“No.”
It comes out flat. Strangled. Nothing like me.
No, no, no.
Paolo grabs my face in both hands, forcing my eyes to his. “Jesus Christ, Luca. You were supposed to check in. What the hell happened?” He gives me a rough shake. “Have you done it? Did you kill her?”
My ears are ringing. My pulse is everywhere at once.
I remember everything now.
I was sent here to kill Natalia Kozlov.
21
LUCA
Three words keep clangingthrough my skull.
Kill Natalia Kozlov.
Paolo’s hands are still locked around my face. He shakes me once, hard, and the yellow glow of the house behind him blurs and steadies and blurs again.
My stomach pitches so hard I taste acid.
“Luca.” He gives me another rough shake. “What the hell happened?”
I wrench free so fast I stumble back two steps, my heel catching in the soft sand. My wrist torques as I catch myself and pain bolts up to my elbow. Good. Pain I can work with. Pain is better than whatever the fuck is happening inside my head right now.
“Get your hands off me.”
“Answer the question.”
“No.” The word scrapes out of me like gravel. “No, I didn’t kill her.”
Paolo goes very still.
Then his eyes harden, and when he speaks again his voice has dropped into a register I haven’t heard aimed at me in a long time.
“Three weeks, Luca.” The voice he uses on people who owe the family money. “Three weeks with zero contact. No check-in. No confirmation. I thought you were dead, and when I finally track you down, I find you sitting barefoot on her deck like you’re on goddamn vacation.”
“It’s not what it looks like.”
“No? Because what it looks like is a catastrophic fuckup.
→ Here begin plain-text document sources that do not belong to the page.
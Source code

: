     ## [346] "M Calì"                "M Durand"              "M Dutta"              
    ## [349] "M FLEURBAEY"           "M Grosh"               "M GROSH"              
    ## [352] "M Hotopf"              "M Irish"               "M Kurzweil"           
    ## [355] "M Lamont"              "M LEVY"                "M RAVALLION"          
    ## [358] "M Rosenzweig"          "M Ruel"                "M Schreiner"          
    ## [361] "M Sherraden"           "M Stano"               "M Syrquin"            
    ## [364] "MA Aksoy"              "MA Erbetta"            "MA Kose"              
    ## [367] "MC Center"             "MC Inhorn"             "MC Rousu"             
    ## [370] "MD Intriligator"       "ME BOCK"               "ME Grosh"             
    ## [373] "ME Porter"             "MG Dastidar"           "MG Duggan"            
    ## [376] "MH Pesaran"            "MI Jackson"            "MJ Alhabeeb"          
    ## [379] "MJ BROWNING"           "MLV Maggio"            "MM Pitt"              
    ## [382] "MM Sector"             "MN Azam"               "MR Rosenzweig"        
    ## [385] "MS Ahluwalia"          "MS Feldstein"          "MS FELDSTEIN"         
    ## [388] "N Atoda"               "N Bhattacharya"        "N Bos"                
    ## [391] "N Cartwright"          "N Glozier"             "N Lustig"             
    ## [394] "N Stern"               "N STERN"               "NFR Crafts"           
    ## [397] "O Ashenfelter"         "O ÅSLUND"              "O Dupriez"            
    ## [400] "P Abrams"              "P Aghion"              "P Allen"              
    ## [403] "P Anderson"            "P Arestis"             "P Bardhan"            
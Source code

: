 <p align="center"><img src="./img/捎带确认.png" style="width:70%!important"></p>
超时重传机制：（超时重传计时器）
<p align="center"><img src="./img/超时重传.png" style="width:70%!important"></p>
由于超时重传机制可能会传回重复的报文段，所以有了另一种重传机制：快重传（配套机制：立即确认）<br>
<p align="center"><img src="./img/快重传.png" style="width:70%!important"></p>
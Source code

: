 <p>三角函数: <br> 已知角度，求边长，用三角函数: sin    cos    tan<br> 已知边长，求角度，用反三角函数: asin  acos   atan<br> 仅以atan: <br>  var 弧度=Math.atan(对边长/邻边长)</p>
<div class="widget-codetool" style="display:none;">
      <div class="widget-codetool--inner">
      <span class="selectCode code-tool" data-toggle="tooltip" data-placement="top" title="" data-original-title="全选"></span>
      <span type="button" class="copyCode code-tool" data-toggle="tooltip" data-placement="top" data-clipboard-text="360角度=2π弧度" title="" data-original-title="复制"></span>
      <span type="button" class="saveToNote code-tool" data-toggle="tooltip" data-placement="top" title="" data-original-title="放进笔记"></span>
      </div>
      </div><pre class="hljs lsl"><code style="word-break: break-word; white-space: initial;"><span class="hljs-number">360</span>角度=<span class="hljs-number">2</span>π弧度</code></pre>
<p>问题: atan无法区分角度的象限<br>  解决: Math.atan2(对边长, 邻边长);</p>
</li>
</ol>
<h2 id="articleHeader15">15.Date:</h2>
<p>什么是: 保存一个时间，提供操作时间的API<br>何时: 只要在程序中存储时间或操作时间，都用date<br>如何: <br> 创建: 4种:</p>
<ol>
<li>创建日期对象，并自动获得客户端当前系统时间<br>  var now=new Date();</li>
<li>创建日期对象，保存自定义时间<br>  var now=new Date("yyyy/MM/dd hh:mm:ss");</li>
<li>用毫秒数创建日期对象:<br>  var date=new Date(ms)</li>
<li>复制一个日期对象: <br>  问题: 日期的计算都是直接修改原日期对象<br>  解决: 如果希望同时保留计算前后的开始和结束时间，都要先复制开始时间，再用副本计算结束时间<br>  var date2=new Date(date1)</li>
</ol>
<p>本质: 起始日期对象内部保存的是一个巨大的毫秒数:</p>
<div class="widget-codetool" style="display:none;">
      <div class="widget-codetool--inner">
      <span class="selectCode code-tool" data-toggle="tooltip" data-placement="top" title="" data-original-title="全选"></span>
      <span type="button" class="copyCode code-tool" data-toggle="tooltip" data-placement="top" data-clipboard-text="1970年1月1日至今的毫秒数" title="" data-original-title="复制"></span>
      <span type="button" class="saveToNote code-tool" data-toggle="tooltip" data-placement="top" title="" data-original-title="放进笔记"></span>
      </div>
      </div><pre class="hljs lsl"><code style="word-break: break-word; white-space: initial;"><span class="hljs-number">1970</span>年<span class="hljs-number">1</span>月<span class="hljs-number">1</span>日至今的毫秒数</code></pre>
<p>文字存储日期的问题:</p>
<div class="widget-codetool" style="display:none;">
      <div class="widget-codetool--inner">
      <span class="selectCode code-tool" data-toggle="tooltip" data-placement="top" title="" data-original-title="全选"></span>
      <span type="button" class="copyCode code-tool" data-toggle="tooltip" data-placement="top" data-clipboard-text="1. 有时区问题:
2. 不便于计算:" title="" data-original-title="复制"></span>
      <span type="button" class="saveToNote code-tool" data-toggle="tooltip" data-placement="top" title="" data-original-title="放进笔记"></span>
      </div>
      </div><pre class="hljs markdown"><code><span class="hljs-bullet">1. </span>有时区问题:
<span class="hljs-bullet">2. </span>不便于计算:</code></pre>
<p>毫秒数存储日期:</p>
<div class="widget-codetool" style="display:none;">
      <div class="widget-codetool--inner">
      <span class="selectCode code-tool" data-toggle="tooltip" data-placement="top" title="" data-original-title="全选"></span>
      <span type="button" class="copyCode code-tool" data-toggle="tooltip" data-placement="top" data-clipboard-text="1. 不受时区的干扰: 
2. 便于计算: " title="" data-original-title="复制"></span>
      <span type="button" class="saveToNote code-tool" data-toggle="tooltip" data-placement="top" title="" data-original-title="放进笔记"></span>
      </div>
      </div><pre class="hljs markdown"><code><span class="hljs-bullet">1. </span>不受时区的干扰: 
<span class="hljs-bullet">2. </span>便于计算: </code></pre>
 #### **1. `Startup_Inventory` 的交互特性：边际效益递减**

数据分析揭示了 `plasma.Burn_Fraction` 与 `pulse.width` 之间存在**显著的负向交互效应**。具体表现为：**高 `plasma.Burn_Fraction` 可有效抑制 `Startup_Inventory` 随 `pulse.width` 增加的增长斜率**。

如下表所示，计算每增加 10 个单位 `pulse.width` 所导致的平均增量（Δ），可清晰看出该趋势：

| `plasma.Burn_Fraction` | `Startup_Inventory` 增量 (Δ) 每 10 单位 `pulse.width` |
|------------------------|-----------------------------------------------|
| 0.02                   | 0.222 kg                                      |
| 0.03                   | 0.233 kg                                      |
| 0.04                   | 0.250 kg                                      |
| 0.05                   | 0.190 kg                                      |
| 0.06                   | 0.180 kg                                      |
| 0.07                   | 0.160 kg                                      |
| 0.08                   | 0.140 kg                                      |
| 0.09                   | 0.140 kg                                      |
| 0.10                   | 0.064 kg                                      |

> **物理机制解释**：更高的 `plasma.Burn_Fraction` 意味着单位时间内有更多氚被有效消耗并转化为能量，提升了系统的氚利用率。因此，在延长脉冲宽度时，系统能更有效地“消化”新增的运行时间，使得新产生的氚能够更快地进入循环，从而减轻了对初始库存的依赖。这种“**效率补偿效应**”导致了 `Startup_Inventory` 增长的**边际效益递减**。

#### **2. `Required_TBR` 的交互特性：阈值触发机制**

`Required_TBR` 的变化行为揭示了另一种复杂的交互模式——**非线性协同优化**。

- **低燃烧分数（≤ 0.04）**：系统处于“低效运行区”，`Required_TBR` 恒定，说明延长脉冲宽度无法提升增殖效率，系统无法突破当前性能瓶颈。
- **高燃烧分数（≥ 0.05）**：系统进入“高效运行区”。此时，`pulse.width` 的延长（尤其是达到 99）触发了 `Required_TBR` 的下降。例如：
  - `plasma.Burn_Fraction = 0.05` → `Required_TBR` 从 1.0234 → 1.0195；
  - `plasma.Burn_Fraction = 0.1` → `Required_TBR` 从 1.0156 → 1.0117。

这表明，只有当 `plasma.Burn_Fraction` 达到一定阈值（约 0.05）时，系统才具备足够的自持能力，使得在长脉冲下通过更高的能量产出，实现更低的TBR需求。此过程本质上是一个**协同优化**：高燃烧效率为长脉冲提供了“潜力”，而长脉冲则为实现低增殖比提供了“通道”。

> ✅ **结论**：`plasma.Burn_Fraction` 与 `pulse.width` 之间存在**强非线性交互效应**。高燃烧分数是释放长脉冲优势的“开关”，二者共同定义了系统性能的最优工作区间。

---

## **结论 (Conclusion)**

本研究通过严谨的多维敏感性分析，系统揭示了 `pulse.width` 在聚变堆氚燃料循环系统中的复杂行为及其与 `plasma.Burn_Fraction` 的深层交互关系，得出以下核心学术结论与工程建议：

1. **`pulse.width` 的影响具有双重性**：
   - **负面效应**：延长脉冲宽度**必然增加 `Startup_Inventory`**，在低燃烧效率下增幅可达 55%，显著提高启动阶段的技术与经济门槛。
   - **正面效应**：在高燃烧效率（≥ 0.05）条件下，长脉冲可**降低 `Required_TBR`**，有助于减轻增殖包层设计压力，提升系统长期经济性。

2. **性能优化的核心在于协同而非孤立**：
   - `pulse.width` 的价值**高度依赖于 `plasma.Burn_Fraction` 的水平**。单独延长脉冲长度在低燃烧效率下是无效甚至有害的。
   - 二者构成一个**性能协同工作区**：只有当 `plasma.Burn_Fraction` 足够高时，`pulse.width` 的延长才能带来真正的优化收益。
What it looks like is the one job Lorenzo trusted you with going sideways because you couldn’t keep your head in the game.”
The words land exactly where they’re supposed to. Right in the soft center of every insecurity I’ve spent a decade trying to plaster over.
And the thing is, he’s right. He’s so right it makes me want to puke.
“Your father almost sent Dario.”
Fuck.
Lorenzo almost sent my brother.
Which means Lorenzo heard nothing from me for three weeks and his first instinct wasn’t worry. It was replacement. Send the real son. The reliable one. The one who doesn’t crash the car every time you hand him the keys.
Behind Paolo’s face, a memory surfaces, sharp and unwelcome. Me at sixteen, standing in my father’s office. The heavy silence.The way Lorenzo wouldn’t look at me, his disappointment a physical weight in the room. The break-in at Blanco’s house had confirmed what I already knew they all thought.